The Settlement.Org site has over a thousand hyperlinks, giving you access to enough information to fill a set of encyclopedias. And each of those links will lead you to even more information from a wide
selection of excellent and dependable sources. One of settlement.Org’s greatest feats is sorting through the millions of pages available on the internet, in order to connect you to the best resources available.

To find their Sports and Recreation information, begin on the left hand side of the top menu bar. Clicking “Community and Recreation” gives you a drop-down menu. The bottom entry is “Sports and Recreation”.
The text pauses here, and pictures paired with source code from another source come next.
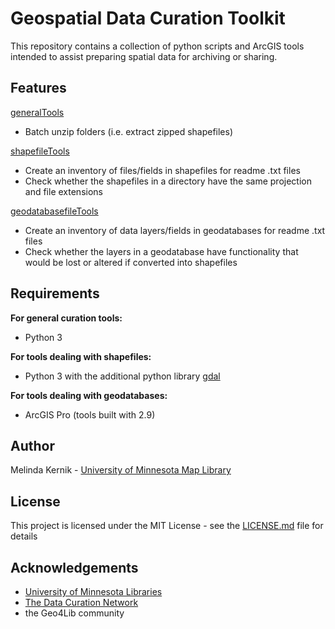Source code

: # Geospatial Data Curation Toolkit

This repository contains a collection of python scripts and ArcGIS tools intended to assist preparing spatial data for archiving or sharing.

## Features

[generalTools](https://github.com/mkernik/geodct/edit/main/generalTools)
* Batch unzip folders (i.e. extract zipped shapefiles)

[shapefileTools](https://github.com/mkernik/geodct/edit/main/shapefileTools)
* Create an inventory of files/fields in shapefiles for readme .txt files
* Check whether the shapefiles in a directory have the same projection and file extensions

[geodatabasefileTools](https://github.com/mkernik/geodct/edit/main/geodatabaseTools)
* Create an inventory of data layers/fields in geodatabases for readme .txt files
* Check whether the layers in a geodatabase have functionality that would be lost or altered if converted into shapefiles

## Requirements

**For general curation tools:**
* Python 3

**For tools dealing with shapefiles:**
* Python 3 with the additional python library [gdal](https://gdal.org/)

**For tools dealing with geodatabases:**
* ArcGIS Pro (tools built with 2.9)

## Author

Melinda Kernik - [University of Minnesota Map Library](https://www.lib.umn.edu/about/staff/melinda-kernik)

## License

This project is licensed under the MIT License - see the [LICENSE.md](LICENSE.md) file for details

## Acknowledgements

* [University of Minnesota Libraries](https://www.lib.umn.edu/)
* [The Data Curation Network](https://datacurationnetwork.org/)
* the Geo4Lib community
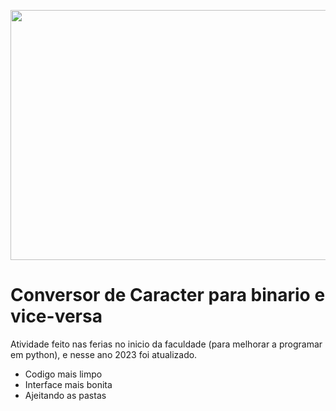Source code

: <p align="center">
  <img style="width:750px;height:400px" src="https://images.pexels.com/photos/577585/pexels-photo-577585.jpeg?auto=compress&cs=tinysrgb&w=1260&h=750&dpr=1">
</p>


# Conversor de Caracter para binario e vice-versa
Atividade feito nas ferias no inicio da faculdade (para melhorar a programar em python), e nesse ano 2023 foi atualizado.
* Codigo mais limpo
* Interface mais bonita 
* Ajeitando as pastas
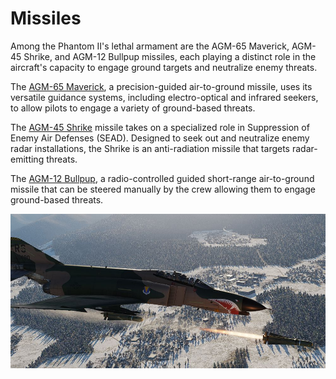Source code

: # Missiles

Among the Phantom II's lethal armament are the AGM-65 Maverick, AGM-45 Shrike, and AGM-12 Bullpup
missiles, each playing a distinct role in the aircraft's capacity to engage ground targets and
neutralize enemy threats.

The [AGM-65 Maverick](maverick.md), a precision-guided air-to-ground missile, uses its versatile
guidance systems, including electro-optical and infrared seekers, to allow pilots to engage a
variety of ground-based threats.

The [AGM-45 Shrike](shrike.md) missile takes on a specialized role in Suppression of Enemy Air
Defenses (SEAD). Designed to seek out and neutralize enemy radar installations, the Shrike is an
anti-radiation missile that targets radar-emitting threats.

The [AGM-12 Bullpup](bullpup.md), a radio-controlled guided short-range air-to-ground missile that
can be steered manually by the crew allowing them to engage ground-based threats.

![Maverick Shot](../../../img/maverick_shot.jpg)
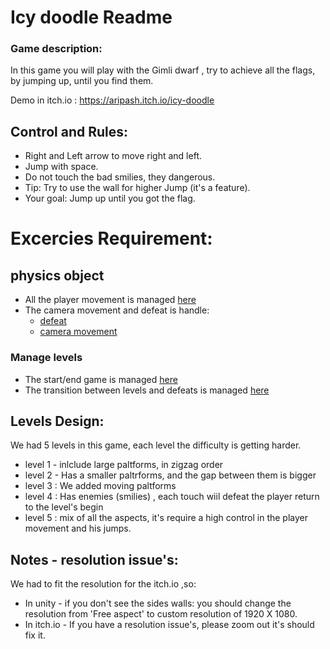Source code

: # Icy doodle Readme

### Game description:
In this game you will play with the Gimli dwarf , try to achieve all the flags, by jumping up, until you find them.

Demo in itch.io : https://aripash.itch.io/icy-doodle


## Control and Rules:
 * Right and Left arrow to move right  and left.
 * Jump with space. 
 * Do not touch the bad smilies, they dangerous.
 * Tip: Try to use the wall for higher Jump (it's a feature).
 * Your goal: Jump up until you got the flag.

 # Excercies Requirement:
## physics object
* All the player movement is managed [here](https://github.com/dobzik/MainGameDev/blob/master/Lesson8/icy%20doodle/Assets/Script/Move.cs)
* The camera movement and defeat is handle:
    * [defeat](https://github.com/dobzik/MainGameDev/blob/master/Lesson8/icy%20doodle/Assets/Script/GameManager.cs) 
    * [camera movement](https://github.com/dobzik/MainGameDev/blob/master/Lesson8/icy%20doodle/Assets/Script/follow_player.cs)



### Manage levels
* The start/end game is managed [here](https://github.com/dobzik/MainGameDev/blob/master/Lesson8/icy%20doodle/Assets/Script/GameMenu.cs)
* The transition between levels and defeats is managed [here](https://github.com/dobzik/MainGameDev/blob/master/Lesson8/icy%20doodle/Assets/Script/GameManager.cs)


## Levels Design:
We had 5 levels in this game, each level the difficulty is getting harder.
* level 1 - inlclude large paltforms, in zigzag order 
* level 2 - Has a smaller paltrforms, and the gap between them is bigger
* level 3 : We added moving paltforms 
* level 4 : Has enemies (smilies) , each touch wiil defeat the player return to the level's begin
* level 5 : mix of all the aspects, it's require a high control in the player movement and his jumps.



## Notes - resolution issue's:
We had to fit the resolution for the itch.io ,so:
* In unity - if you don't see the sides walls: you should change the resolution from 'Free aspect' to custom resolution of 1920 X 1080.
* In itch.io - If you have a resolution issue's, please zoom out it's should fix it.
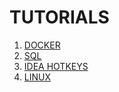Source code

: # TUTORIALS

1. [DOCKER](./tutorials/docker.md)
2. [SQL](./tutorials/sql.md)
3. [IDEA HOTKEYS](./tutorials/idea.md)
4. [LINUX](./tutorials/linux.md)
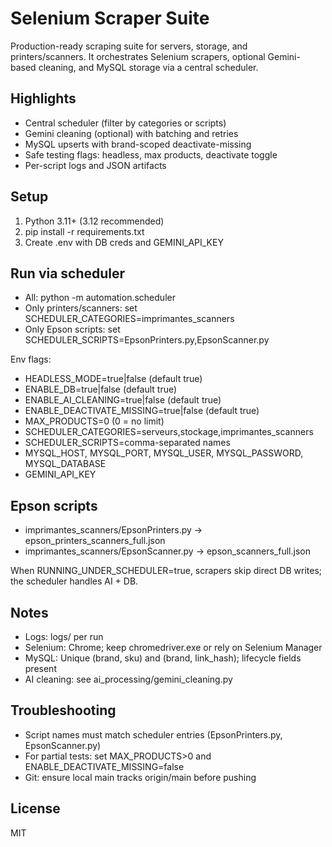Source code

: # Selenium Scraper Suite

Production-ready scraping suite for servers, storage, and printers/scanners. It orchestrates Selenium scrapers, optional Gemini-based cleaning, and MySQL storage via a central scheduler.

## Highlights

- Central scheduler (filter by categories or scripts)
- Gemini cleaning (optional) with batching and retries
- MySQL upserts with brand-scoped deactivate-missing
- Safe testing flags: headless, max products, deactivate toggle
- Per-script logs and JSON artifacts

## Setup

1) Python 3.11+ (3.12 recommended)
2) pip install -r requirements.txt
3) Create .env with DB creds and GEMINI_API_KEY

## Run via scheduler

- All: python -m automation.scheduler
- Only printers/scanners: set SCHEDULER_CATEGORIES=imprimantes_scanners
- Only Epson scripts: set SCHEDULER_SCRIPTS=EpsonPrinters.py,EpsonScanner.py

Env flags:
- HEADLESS_MODE=true|false (default true)
- ENABLE_DB=true|false (default true)
- ENABLE_AI_CLEANING=true|false (default true)
- ENABLE_DEACTIVATE_MISSING=true|false (default true)
- MAX_PRODUCTS=0 (0 = no limit)
- SCHEDULER_CATEGORIES=serveurs,stockage,imprimantes_scanners
- SCHEDULER_SCRIPTS=comma-separated names
- MYSQL_HOST, MYSQL_PORT, MYSQL_USER, MYSQL_PASSWORD, MYSQL_DATABASE
- GEMINI_API_KEY

## Epson scripts

- imprimantes_scanners/EpsonPrinters.py → epson_printers_scanners_full.json
- imprimantes_scanners/EpsonScanner.py → epson_scanners_full.json

When RUNNING_UNDER_SCHEDULER=true, scrapers skip direct DB writes; the scheduler handles AI + DB.

## Notes

- Logs: logs/ per run
- Selenium: Chrome; keep chromedriver.exe or rely on Selenium Manager
- MySQL: Unique (brand, sku) and (brand, link_hash); lifecycle fields present
- AI cleaning: see ai_processing/gemini_cleaning.py

## Troubleshooting

- Script names must match scheduler entries (EpsonPrinters.py, EpsonScanner.py)
- For partial tests: set MAX_PRODUCTS>0 and ENABLE_DEACTIVATE_MISSING=false
- Git: ensure local main tracks origin/main before pushing

## License

MIT
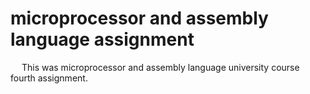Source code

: # microprocessor and assembly language assignment
&emsp; This was microprocessor and assembly language university course fourth assignment.
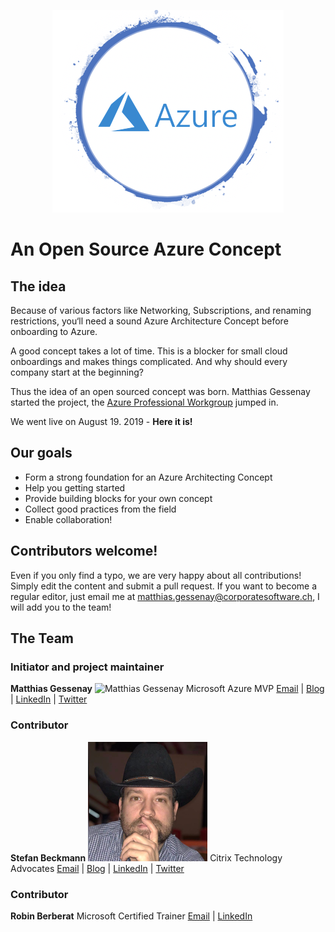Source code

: <p align="center">
  <img src="./media/logo.png">
</p>

# An Open Source Azure Concept

## The idea

Because of various factors like Networking, Subscriptions, and renaming restrictions, you‘ll need a sound Azure Architecture Concept before onboarding to Azure.

A good concept takes a lot of time. This is a blocker for small cloud onboardings and makes things complicated. And why should every company start at the beginning?

Thus the idea of an open sourced concept was born.
Matthias Gessenay started the project, the [Azure Professional Workgroup](https://www.meetup.com/de-DE/Azure-Professional-Workgroup/) jumped in.

We went live on August 19. 2019 - **Here it is!**

## Our goals

- Form a strong foundation for an Azure Architecting Concept
- Help you getting started
- Provide building blocks for your own concept
- Collect good practices from the field
- Enable collaboration!

## Contributors welcome!
Even if you only find a typo, we are very happy about all contributions! Simply edit the content and submit a pull request. If you want to become a regular editor, just email me at [matthias.gessenay@corporatesoftware.ch](mailto:matthias.gessenay@corporatesoftware.ch), I will add you to the team!

## The Team


### Initiator and project maintainer
**Matthias Gessenay**
![Matthias Gessenay](https://cloudspeedch.files.wordpress.com/2019/08/gessenay-matthias-mvp-verysmall.jpeg)
Microsoft Azure MVP
[Email](mailto:matthias.gessenay@corporatesoftware.ch) | [Blog](https://cloudspeed.ch) | [LinkedIn](https://linkedin.com/in/matthias-gessenay) | [Twitter](https://twitter.com/mgessenay)

### Contributor
**Stefan Beckmann**
![Stefan Beckmann](./media/Stefan-Beckmann.png)
Citrix Technology Advocates
[Email](mailto:stefan@beckmann.ch) | [Blog](https://www.beckmann.ch) | [LinkedIn](https://www.linkedin.com/in/stefan-beckmann-31a88313b/) | [Twitter](https://twitter.com/alphasteff)

### Contributor
**Robin Berberat**
Microsoft Certified Trainer
[Email](mailto:robin.berberat@corporatesoftware.ch) | [LinkedIn](https://www.linkedin.com/in/robin-berberat-18692617b/) 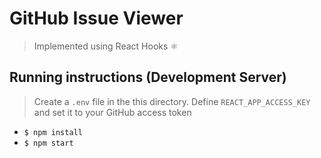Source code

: # GitHub Issue Viewer

> Implemented using React Hooks ⚛️

## Running instructions (Development Server)

> Create a `.env` file in the this directory. Define `REACT_APP_ACCESS_KEY` and set it to your GitHub access token

-   `$ npm install`
-   `$ npm start`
There are boxes down the left side of every page with short sub-menus of “Current Discussions”, “News and Events”, “Featured Resources” and more. And the general menu bar across the top stays the same no matter where you are on the site.

On the main “Sports and Recreation” page, you are given a choice between two featured topics. Choose one and you can read a short overview about the subject along with their selected links. For instance, if you choose “Where can I find a local Recreation Centre?” the following information is what you will see.

Where Can I Find a Local Recreation Centre?

Every community in Ontario has community and recreation programs and facilities that you can use. Most of the time, these programs and facilities are free or do not cost very much to use.

Recreational facilities such as an arena, a swimming pool or a gymnasium are often part of community centres. Sometimes these spaces are open for general enjoyment, such as a “free swim” or “free skate”; at other times facilities will be used for lessons or for specific programs such as water aerobics (aquafit).

Although access to some recreational activities is free, you may sometimes have to pay a user fee. You may need to register for special programs and lessons before the program starts, and many programs will cost money. Municipal governments usually publish a guide to recreational activities that provides a description of local facilities, times when activities are running and fee information.

Students take physical education as part of the elementary school curriculum and there are also many extra-curricular sports and recreation programs, especially once they reach secondary school. Team sports are also popular in Ontario, especially hockey, soccer, baseball, and basketball. Children can begin learning these sports outside of school and can continue to play in anything from casual games to competitive leagues.

It is never too late to learn a new sport or form of physical activity. Adult programs for beginners exist for many sports and activities. Some types of physical activity are also more adult-oriented, such as aerobics and squash. Many seniors also enjoy physical activities such as aquafit classes, brisk walking, or golf.

A disability doesn’t need to be a handicap to participation in sport. Wheelchair sports such as basketball and hockey are now much more common and access for people who are disabled is improving at many recreational facilities.

In addition to community recreational facilities, people can join private fitness clubs. These vary greatly in terms of facilities, programs and cost. Some clubs combine recreational facilities with other facilities and services such as a lounge or restaurant.

The Links and Search Tools

Links are provided for a number of major cities in Ontario. Settlement.Org suggests looking for departments of Parks and Recreation, or for departments with words like “leisure” and “community” in their titles.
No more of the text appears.